Pan to the waters of Munshiganj in Bangladesh, where the bedenaari, the women of the bede community, live on boats near the shores of the local water body. They are part of the listeners group that Radio Bikrampur FM 99.2 counts among its community. The country, often ravaged by floods and cyclones, is home to a planned community radio sector, often drawing on sustainability and phased growth of the CRs, as cornerstones.
Cut back to Colombo, to the International airport outside which I met and chatted with Samanmalee Swarnalatha, the feisty activist who narrated stories of standing tall to pressure from local radio authorities, funders, and the state, on behalf of Saru Praja FM’s community. Her stories showcased the state of community-centric radio on the pioneer island, just a little less than three decades hence.

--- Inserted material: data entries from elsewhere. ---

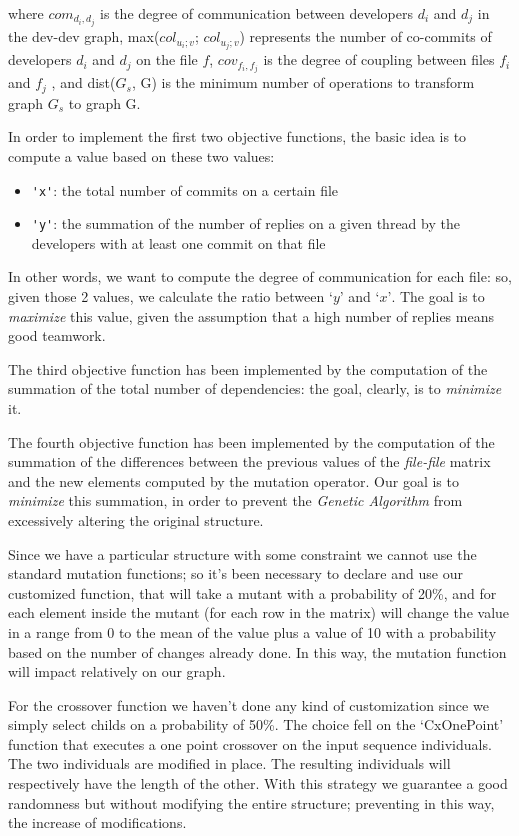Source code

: \documentclass[sigconf]{acmart}
\begin{document}
where $com_{d_i,d_j}$ is the degree of communication between developers $d_i$ and $d_j$ in the dev-dev graph, max($col_{u_i;v}$; $col_{u_j;v}$) represents the number of co-commits of developers $d_i$ and $d_j$ on the file $f$, $cov_{f_i,f_j}$ is the degree of coupling between files $f_i$ and $f_j$ , and dist($G_s$, G) is the minimum number of operations to transform graph $G_s$ to graph G.

In order to implement the first two objective functions, the basic idea is to compute a value based on these two values:

\begin{itemize}
\item {\verb|'x'|}: the total number of commits on a certain file
\item {\verb|'y'|}: the summation of the number of replies on a given thread by the developers with at least one commit on that file
\end{itemize}

In other words, we want to compute the degree of communication for each file: so, given those 2 values, we calculate the ratio between $‘y’$ and $‘x’$.
The goal is to \textit{maximize} this value, given the assumption that a high number of replies means good teamwork.

The third objective function has been implemented by the computation of the summation of the total number of dependencies: the goal, clearly, is to \textit{minimize} it.

The fourth objective function has been implemented by the computation of the summation of the differences between the previous values of the {\itshape file-file} matrix and the new elements computed by the mutation operator. Our goal is to \textit{minimize} this summation, in order to prevent the {\itshape Genetic Algorithm} from excessively altering the original structure.

Since we have a particular structure with some constraint we cannot use the standard mutation functions; so it’s been necessary to declare and use our customized function, that will take a mutant with a probability of 20\%, and for each element inside the mutant (for each row in the matrix) will change the value in a range from 0 to the mean of the value plus a value of 10 with a probability based on the number of changes already done.
In this way, the mutation function will impact relatively on our graph.

For the crossover function we haven’t done any kind of customization since we simply select childs on a probability of 50\%. The choice fell on the ‘CxOnePoint’ function that executes a one point crossover on the input sequence individuals. The two individuals are modified in place. The resulting individuals will respectively have the length of the other. With this strategy we guarantee a good randomness but without modifying the entire structure; preventing in this way, the increase of modifications.
\end{document}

For me, the train ride, the truck, the boats, and the airplane symbolised some constitutive moments (Collier and Collier 1991) that flagged off diverse journeys that are integral to the story of media in South Asia. The above narrative sets the tone for numerous realities that community radio encounters in South Asia today—that of some past glories, glimpses of people’s activism for their right to free speech, an ever-changing media landscape, and sustainable growth as a concern. This book is a critical study of policies and policymaking for community radio in four countries of South Asia, namely, Sri Lanka, Nepal, India, and Bangladesh. The book delves into the praxis of policy, recounting episodes and narratives from policy actors who bring their own values, stances, epistemes, and even ideologies. The interplay of all varied facets of the policy process for community radio in Sri Lanka, Nepal, India, and Bangladesh makes for well-fleshed out narratives and policy stories from South Asia.

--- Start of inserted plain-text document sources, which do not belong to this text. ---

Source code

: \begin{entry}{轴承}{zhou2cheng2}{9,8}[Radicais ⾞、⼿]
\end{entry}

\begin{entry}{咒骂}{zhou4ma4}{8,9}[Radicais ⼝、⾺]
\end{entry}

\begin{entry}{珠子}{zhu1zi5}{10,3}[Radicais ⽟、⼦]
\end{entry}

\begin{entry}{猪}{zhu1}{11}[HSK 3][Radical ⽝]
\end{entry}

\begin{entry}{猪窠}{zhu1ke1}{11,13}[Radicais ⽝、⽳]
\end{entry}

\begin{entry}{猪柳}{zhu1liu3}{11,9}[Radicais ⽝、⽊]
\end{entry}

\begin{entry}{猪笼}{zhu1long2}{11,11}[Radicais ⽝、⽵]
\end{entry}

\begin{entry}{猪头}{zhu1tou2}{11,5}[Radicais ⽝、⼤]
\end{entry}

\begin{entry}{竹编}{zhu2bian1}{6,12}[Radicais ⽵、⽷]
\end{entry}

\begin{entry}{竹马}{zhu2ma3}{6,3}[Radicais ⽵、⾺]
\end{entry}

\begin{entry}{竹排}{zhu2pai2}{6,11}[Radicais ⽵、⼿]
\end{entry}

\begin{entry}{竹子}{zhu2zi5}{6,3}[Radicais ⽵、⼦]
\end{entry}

South Asia is home to diverse media systems, in congruence with the larger political, economic, social, cultural, and legal contexts. This book explores and explicates the policies and policymaking for community radio in the region. The region emerges as integral to the study, lending its own particularities to it. From localised geographic features to divergences in the degrees of democratic politics between the countries that occupy and make up the region, South Asia emerges as a character in this expansive policy ethnography. Media in South Asia has been studied with various underpinnings—developmentalist, postcolonial, and even orientalist vantage points. This book, as will be demonstrated in the chapters ahead, seeks to engage with the modern phenomenon of community radio in South Asia, piecing together a critical policy ethnography focused on the region. The deliberative policy ecology approach, expounded in Chap. 2 of this book, emerges as the heuristic device that houses and guides such a study.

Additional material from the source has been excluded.